Records:
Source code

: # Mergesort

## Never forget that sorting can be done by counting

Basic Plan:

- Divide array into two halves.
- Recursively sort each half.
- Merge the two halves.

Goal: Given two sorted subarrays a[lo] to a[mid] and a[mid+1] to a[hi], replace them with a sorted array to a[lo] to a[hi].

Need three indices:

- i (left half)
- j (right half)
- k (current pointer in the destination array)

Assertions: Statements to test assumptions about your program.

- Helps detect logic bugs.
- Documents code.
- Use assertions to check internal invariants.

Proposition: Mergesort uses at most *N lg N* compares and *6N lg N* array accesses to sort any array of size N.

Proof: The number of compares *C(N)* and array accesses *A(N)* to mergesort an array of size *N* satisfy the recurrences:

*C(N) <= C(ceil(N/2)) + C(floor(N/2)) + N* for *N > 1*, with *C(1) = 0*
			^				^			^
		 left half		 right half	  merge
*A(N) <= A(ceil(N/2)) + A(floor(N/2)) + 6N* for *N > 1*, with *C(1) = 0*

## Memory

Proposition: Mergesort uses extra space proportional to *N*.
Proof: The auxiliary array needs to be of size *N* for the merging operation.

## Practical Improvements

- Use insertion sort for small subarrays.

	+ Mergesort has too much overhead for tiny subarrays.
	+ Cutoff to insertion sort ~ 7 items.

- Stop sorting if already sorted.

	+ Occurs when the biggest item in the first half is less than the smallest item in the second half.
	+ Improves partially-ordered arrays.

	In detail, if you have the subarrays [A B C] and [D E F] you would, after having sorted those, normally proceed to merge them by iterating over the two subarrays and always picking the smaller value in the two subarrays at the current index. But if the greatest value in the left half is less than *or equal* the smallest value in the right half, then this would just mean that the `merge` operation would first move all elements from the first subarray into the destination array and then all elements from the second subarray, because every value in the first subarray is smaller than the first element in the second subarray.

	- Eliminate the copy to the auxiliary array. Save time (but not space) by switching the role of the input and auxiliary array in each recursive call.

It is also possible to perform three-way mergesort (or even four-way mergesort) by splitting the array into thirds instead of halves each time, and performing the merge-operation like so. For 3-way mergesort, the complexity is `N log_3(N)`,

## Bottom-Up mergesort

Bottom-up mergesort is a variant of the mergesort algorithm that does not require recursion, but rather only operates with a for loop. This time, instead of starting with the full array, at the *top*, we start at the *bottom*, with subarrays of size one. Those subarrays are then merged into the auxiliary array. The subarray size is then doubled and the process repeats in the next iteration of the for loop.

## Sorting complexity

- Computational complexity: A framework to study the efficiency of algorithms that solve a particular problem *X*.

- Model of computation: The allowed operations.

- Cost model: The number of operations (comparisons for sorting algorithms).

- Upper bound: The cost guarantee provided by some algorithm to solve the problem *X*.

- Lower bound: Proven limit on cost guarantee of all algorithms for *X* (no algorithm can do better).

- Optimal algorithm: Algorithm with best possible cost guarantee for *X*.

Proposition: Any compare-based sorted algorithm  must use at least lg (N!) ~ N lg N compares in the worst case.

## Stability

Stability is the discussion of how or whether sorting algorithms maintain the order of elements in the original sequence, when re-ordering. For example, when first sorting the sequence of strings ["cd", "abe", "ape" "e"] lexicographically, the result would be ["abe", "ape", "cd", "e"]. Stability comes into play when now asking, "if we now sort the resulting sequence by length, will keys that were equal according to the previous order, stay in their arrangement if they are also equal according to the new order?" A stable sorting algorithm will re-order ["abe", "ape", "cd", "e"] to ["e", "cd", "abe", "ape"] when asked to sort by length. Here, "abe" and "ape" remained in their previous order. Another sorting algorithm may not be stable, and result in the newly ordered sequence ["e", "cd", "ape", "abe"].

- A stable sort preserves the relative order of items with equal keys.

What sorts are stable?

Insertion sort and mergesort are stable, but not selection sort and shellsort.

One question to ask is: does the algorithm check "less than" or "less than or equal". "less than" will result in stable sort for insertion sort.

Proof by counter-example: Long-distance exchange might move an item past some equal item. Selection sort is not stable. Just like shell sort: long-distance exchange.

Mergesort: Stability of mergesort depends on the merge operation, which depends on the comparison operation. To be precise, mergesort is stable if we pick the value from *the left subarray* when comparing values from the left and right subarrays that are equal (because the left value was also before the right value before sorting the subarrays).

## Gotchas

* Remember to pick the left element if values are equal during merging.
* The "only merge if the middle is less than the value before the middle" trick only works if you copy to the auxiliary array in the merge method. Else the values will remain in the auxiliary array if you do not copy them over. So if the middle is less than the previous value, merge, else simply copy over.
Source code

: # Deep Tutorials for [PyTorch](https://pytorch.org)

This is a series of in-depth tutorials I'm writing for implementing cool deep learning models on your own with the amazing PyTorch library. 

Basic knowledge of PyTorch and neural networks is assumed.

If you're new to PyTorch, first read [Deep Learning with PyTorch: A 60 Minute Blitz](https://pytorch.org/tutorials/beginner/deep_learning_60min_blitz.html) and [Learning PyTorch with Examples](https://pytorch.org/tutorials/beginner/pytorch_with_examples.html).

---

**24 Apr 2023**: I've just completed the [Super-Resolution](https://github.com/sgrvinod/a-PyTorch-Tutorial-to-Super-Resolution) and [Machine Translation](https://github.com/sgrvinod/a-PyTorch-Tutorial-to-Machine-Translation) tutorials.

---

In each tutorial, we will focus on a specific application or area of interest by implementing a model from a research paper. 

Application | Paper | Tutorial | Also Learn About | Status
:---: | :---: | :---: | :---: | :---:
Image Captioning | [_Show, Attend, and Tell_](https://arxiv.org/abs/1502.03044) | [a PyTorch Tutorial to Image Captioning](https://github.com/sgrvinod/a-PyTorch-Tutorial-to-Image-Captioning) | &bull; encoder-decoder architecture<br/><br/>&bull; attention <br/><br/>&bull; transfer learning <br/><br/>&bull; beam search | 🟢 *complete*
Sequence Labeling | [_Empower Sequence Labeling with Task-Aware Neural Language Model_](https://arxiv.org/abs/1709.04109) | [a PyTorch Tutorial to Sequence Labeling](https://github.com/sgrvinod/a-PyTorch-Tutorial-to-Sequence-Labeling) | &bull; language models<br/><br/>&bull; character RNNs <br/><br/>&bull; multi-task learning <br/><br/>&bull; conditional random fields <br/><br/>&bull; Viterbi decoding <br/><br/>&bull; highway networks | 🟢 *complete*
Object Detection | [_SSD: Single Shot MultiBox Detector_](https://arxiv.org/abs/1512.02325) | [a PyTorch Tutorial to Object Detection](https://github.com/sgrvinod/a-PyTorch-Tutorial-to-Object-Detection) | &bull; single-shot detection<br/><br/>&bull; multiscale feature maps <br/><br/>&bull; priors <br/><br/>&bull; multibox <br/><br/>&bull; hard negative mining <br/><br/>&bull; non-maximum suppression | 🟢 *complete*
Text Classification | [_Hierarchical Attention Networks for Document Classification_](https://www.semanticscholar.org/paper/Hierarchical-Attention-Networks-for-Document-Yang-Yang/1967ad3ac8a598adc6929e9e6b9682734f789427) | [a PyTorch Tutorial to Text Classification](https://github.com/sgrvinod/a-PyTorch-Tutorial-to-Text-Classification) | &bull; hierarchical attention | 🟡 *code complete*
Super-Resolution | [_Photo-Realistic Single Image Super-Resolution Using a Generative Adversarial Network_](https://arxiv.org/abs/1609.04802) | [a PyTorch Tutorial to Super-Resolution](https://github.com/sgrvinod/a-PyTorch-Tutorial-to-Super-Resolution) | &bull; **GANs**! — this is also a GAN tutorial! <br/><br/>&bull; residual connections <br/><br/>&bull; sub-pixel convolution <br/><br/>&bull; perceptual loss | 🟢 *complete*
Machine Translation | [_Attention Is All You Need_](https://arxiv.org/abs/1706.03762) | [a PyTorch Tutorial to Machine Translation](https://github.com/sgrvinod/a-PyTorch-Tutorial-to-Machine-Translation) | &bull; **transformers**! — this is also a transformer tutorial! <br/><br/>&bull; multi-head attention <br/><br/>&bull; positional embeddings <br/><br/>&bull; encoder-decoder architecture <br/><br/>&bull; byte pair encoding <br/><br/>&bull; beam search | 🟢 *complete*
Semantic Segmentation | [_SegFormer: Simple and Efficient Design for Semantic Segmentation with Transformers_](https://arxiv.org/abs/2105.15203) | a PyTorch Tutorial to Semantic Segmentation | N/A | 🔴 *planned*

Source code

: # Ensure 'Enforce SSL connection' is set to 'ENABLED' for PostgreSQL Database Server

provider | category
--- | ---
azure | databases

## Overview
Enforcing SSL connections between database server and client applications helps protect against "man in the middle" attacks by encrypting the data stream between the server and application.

Prompt: Set down, exactly as they appear, the lines above from the first one to the line that holds "- Merge the two halves.", both included, please, and no others.

Response below:
Source code

: # Mergesort

## Never forget that sorting can be done by counting

Basic Plan:

- Divide array into two halves.
- Recursively sort each half.
- Merge the two halves.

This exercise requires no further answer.